The results of a project I've intended to do for a long time: mix and tube eight values of neutral gray, according (to the best of my old eyes, bad light, and less than ideal reference) to the Munsell scale. I have found the best way to neutralize color is with the same value of gray, as complements are hard for me to control and unpredictable. My palette usually contains a string of grays, but each session's string tended to vary by my patience or what I perceived the needs of the painting to be (and my perception often veered toward "less"). Finally I ordered empty tubes (from http://www.naturalpigments.com/, a wonderful resource for painters) and on Thursday started squeezing and mixing. I used several ends of whites, mostly flake with some titanium and zinc, and most of a new tube of Michael Harding Cremnitz white (lovely paint). A mountain of white to amalgamate. Then a much smaller pile of "black"--a mix of ivory, Williamsburg's Black Roman Earth, and some burnt umber to maintain the neutrality (black paint, especially ivory, tends toward blue).
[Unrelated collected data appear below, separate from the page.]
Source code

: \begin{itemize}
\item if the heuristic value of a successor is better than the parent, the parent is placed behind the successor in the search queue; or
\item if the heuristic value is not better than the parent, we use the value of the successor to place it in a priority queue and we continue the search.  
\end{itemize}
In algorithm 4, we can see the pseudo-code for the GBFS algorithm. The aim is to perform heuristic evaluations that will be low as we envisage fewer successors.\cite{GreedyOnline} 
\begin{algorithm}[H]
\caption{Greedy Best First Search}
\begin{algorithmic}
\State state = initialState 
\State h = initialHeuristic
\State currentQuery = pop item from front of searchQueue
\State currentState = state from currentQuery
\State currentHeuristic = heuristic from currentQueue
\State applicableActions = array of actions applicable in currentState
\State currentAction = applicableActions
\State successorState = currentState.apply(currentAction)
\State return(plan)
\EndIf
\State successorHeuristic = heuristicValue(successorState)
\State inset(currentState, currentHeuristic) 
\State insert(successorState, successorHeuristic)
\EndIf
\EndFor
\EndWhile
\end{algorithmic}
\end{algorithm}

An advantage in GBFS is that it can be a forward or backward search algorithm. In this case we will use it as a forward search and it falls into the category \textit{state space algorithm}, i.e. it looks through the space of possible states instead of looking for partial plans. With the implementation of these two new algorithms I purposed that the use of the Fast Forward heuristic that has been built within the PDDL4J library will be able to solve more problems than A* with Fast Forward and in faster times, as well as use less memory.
The stainless condiment cup in the photo holds about 60ml; the empty tubes were 50ml; so I had at least a general idea of how much to mix for one tube. I started with a small pile of value 5, to see how hard this was going to be and to check the hue of my black, and then used it to tint the lighter values. I worked from light to dark and fortunately had mixed enough (just enough) black and more than enough white. Kind of messy but very satisfying.

There was enough white to mix four values of raw umber as well.

1 comment:

Hardy Girl said...

This is really impressive. Seems tedious but in the end so satisfying. I'm always struggling with inefficient color mixing, getting frustrated, and taking shortcuts that produce less-than-beautiful results. I love this idea!